* **Problem to work on**
Within the entries below, the lines from the one with "### Import Data" through the one with "- Response caching" are to be set down exactly, both ends kept.

Dataset content section start

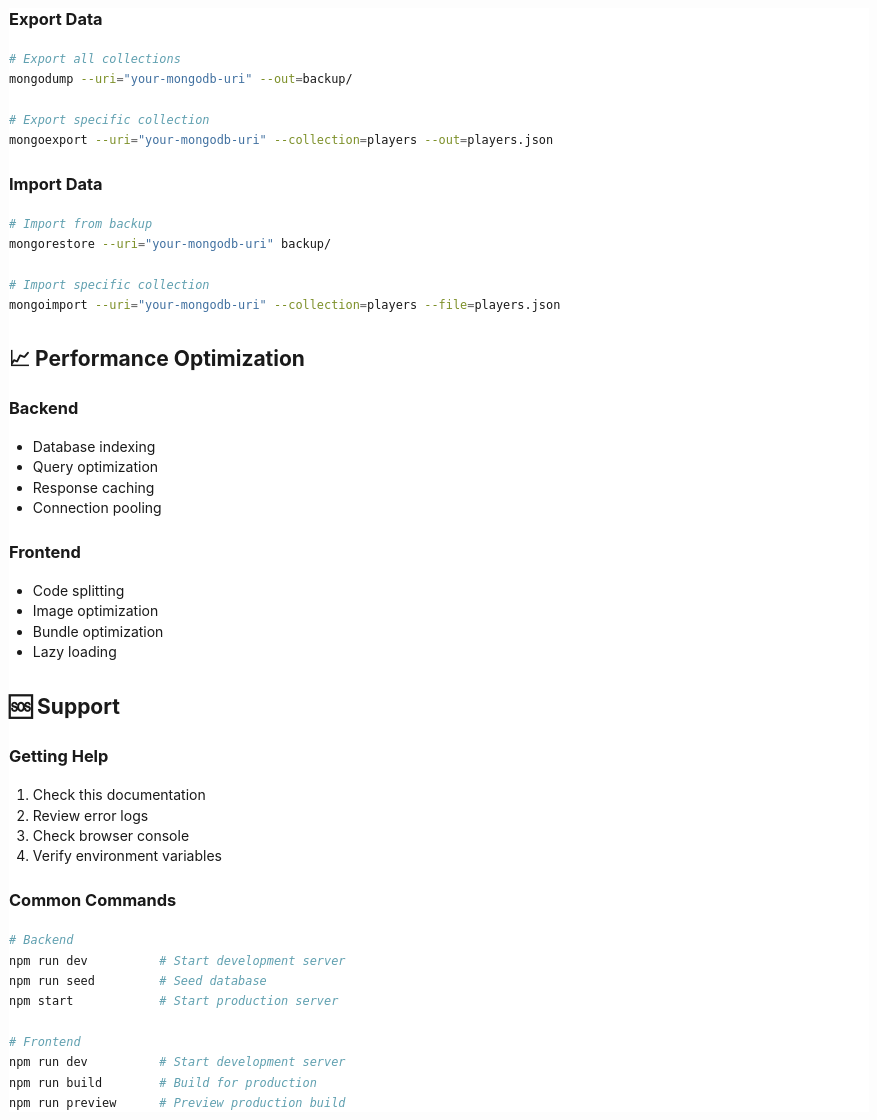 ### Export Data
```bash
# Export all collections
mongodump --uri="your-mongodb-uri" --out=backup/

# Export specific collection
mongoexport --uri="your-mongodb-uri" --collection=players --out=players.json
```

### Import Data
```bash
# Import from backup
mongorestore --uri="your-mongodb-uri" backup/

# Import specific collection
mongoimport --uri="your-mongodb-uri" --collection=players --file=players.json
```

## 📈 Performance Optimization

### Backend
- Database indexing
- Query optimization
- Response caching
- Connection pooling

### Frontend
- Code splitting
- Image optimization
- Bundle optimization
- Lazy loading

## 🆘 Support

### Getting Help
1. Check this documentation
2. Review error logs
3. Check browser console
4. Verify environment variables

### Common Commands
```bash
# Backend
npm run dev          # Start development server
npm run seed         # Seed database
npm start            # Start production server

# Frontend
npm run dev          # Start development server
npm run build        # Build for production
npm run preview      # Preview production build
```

Dataset content section end
Dataset content section start

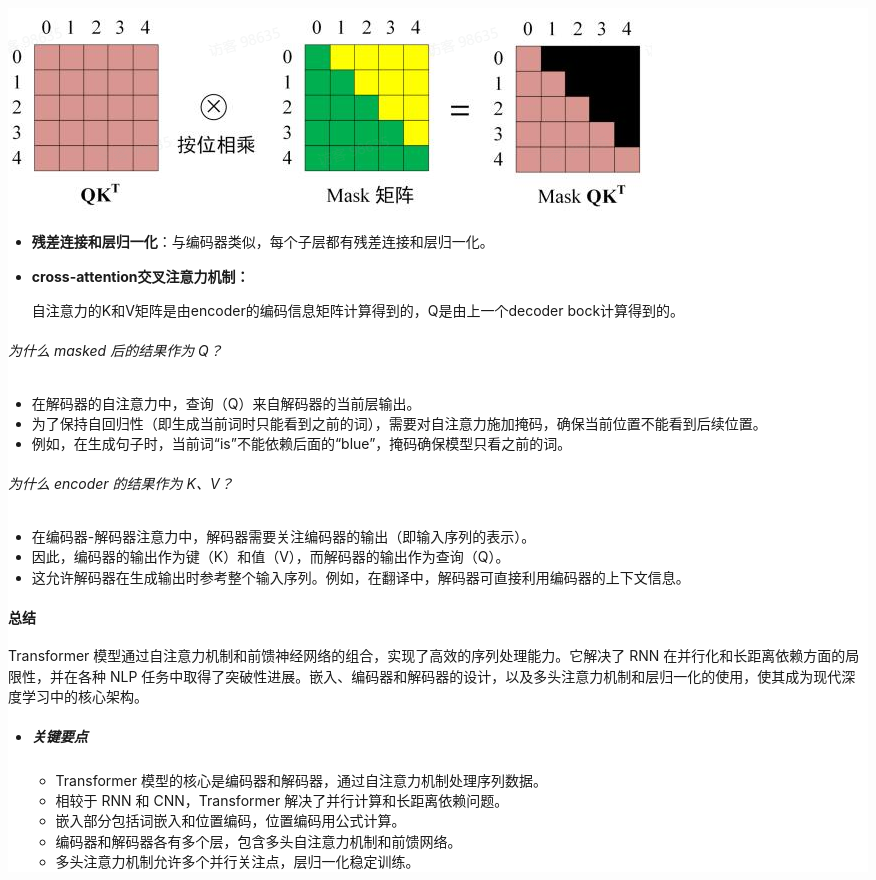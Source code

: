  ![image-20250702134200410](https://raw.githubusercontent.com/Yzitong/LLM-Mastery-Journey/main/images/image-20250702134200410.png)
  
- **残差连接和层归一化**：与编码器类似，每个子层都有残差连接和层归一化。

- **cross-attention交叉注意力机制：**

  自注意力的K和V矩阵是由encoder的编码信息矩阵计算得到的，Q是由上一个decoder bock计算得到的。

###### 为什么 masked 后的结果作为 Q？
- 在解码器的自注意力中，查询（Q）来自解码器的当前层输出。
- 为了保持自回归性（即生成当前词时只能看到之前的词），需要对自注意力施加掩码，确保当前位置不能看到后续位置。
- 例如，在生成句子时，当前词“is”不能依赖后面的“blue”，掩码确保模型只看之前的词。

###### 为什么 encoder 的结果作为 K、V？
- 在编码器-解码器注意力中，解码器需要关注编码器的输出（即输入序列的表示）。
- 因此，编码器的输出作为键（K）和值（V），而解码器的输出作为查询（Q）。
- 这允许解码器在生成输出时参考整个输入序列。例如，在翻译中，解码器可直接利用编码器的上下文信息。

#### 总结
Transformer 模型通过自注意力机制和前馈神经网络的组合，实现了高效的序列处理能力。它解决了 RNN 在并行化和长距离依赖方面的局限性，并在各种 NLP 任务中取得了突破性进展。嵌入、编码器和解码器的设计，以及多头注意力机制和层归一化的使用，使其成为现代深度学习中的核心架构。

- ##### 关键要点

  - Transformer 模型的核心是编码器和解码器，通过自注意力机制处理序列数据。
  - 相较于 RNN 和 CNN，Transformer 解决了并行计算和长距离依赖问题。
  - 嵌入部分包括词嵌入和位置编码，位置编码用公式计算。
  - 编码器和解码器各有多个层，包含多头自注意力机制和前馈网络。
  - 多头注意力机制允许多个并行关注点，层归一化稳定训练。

Dataset content section end

* **Written solution**
### Import Data
```bash
# Import from backup
mongorestore --uri="your-mongodb-uri" backup/

# Import specific collection
mongoimport --uri="your-mongodb-uri" --collection=players --file=players.json
```

## 📈 Performance Optimization

### Backend
- Database indexing
- Query optimization
- Response caching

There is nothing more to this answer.